Problem details:
Across the records below, how many lines include the string "Containers"? State the number and nothing more.

Recorded information:
______________________________

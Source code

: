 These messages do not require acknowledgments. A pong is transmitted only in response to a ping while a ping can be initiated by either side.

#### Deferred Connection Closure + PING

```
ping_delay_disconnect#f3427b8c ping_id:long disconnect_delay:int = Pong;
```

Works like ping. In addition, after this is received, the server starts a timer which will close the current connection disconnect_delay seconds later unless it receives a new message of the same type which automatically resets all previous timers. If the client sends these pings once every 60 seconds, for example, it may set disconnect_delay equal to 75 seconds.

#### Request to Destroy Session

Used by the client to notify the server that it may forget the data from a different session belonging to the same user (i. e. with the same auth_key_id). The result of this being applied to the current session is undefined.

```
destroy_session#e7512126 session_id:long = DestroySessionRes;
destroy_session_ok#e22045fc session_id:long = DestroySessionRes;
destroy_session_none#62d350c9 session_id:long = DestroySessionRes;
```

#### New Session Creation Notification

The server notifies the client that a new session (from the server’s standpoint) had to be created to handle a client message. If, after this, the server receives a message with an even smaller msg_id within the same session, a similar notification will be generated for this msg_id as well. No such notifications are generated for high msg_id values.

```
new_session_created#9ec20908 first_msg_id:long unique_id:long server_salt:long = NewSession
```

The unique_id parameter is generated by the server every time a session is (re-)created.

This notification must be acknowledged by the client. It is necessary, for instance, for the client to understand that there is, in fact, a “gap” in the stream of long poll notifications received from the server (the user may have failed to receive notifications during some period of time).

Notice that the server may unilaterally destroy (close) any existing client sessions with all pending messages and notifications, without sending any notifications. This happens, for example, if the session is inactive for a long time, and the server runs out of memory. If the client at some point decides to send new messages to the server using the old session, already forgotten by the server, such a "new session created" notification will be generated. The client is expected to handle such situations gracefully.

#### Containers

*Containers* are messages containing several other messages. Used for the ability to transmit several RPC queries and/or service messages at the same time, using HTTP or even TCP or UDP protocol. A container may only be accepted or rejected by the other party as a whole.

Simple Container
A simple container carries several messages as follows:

______________________________

Result of the exercise:
2